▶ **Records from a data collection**
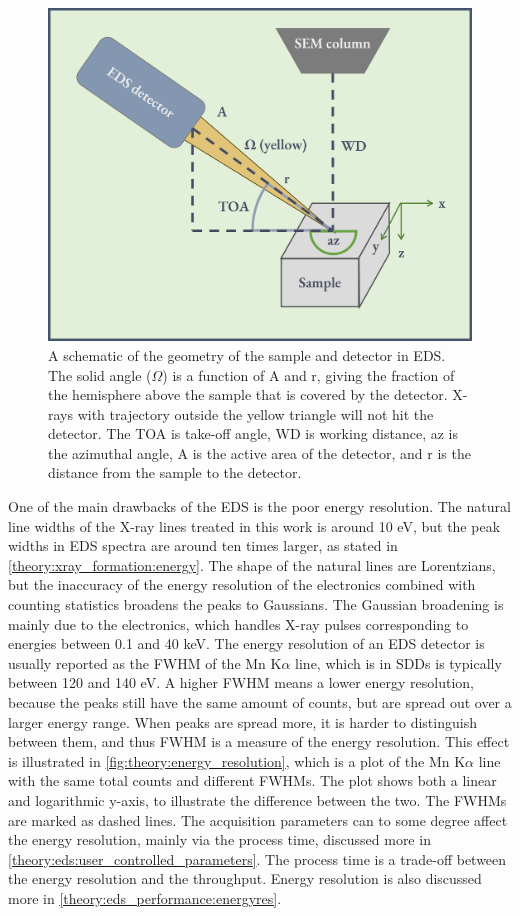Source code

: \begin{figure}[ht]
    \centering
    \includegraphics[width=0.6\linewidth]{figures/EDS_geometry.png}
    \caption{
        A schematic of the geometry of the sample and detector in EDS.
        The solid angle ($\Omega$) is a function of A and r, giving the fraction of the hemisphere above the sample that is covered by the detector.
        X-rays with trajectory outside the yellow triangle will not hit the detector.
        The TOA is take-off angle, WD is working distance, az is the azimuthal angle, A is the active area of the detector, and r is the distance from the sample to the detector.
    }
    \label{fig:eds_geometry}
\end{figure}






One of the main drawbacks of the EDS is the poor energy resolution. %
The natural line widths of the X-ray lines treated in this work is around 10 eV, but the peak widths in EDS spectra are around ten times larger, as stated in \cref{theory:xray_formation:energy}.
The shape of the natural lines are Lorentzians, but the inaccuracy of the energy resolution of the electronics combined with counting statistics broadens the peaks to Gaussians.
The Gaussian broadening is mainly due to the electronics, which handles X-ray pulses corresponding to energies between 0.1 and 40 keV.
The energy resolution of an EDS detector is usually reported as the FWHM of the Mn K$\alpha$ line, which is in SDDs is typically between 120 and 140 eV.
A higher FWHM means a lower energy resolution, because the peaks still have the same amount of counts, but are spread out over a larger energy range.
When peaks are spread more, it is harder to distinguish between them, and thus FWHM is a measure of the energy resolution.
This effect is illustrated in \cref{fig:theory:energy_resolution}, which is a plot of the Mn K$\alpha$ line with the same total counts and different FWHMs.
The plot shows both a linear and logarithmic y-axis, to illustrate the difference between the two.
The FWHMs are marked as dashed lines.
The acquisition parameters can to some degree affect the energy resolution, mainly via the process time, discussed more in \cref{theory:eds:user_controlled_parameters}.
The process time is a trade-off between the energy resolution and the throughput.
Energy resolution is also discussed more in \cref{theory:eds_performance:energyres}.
==
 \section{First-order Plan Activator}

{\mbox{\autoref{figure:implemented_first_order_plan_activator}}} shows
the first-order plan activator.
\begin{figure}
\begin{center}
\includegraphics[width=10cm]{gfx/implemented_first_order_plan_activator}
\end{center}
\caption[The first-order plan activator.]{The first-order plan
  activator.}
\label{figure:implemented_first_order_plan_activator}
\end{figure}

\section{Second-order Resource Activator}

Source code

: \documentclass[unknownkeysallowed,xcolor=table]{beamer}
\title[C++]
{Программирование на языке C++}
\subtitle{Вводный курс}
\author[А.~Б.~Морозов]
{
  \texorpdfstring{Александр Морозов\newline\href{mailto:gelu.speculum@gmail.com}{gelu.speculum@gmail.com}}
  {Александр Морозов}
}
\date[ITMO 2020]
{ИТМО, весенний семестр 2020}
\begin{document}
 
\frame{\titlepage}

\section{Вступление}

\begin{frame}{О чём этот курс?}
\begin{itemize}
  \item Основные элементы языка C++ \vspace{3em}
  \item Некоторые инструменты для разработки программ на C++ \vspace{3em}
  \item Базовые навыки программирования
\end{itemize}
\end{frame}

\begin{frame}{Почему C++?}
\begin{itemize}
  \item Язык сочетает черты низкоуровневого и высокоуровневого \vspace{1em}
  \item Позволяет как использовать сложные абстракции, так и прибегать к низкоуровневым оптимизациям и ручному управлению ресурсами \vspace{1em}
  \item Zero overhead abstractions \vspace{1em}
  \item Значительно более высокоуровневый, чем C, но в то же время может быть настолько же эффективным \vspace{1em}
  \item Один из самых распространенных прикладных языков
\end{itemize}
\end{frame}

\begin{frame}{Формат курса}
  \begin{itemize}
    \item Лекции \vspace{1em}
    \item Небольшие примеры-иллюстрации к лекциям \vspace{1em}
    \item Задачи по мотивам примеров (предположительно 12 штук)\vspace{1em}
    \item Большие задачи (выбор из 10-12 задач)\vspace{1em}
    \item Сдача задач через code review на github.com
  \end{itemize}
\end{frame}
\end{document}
---
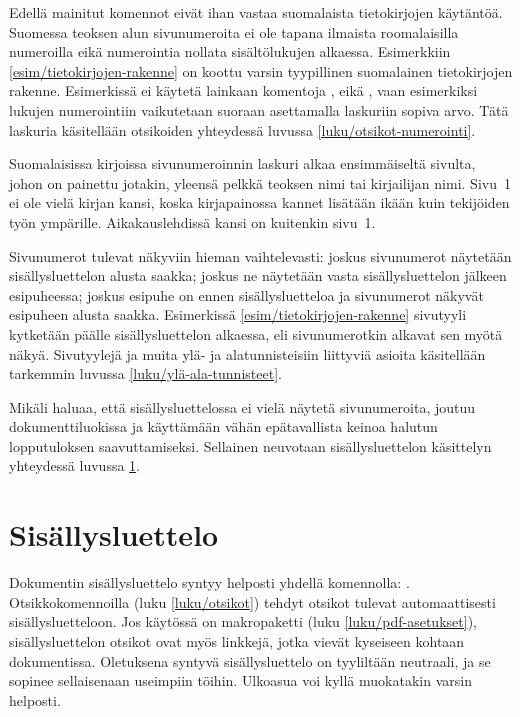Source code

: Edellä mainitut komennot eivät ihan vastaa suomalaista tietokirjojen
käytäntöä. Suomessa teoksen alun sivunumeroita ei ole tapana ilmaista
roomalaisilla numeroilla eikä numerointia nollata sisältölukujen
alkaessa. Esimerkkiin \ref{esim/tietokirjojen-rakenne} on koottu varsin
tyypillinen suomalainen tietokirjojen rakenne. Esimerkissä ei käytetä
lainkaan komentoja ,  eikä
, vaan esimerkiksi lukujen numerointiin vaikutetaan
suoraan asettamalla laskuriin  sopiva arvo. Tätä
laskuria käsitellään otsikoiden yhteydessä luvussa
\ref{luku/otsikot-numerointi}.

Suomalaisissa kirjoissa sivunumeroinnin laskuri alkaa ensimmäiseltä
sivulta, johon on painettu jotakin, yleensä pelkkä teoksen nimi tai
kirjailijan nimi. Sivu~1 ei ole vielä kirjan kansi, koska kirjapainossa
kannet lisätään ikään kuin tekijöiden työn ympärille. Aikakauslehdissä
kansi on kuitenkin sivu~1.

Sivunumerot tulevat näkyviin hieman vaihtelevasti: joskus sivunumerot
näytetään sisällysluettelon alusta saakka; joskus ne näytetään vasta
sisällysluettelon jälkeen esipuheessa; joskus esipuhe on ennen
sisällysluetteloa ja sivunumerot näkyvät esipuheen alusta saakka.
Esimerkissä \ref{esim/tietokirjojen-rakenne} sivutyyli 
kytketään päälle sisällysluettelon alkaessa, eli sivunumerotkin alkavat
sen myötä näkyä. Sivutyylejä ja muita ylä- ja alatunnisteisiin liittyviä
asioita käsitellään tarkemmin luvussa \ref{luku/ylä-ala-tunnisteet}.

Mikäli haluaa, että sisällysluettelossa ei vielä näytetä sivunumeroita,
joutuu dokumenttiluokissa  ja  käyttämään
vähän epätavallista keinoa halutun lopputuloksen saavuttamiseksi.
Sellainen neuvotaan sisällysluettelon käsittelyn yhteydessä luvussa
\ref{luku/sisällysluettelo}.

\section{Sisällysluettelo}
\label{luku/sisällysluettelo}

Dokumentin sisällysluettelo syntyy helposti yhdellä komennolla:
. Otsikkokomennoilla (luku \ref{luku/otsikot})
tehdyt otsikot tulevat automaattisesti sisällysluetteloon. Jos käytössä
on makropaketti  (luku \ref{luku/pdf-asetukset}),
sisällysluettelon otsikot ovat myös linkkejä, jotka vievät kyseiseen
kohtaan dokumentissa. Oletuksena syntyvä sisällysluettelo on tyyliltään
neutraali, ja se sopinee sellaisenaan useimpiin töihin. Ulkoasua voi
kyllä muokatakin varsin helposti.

▶ **AIM OF THE TASK**
Find the lines above holding the word "Александр" and show them.

▶ **ANSWER**
  \texorpdfstring{Александр Морозов\newline\href{mailto:gelu.speculum@gmail.com}{gelu.speculum@gmail.com}}
  {Александр Морозов}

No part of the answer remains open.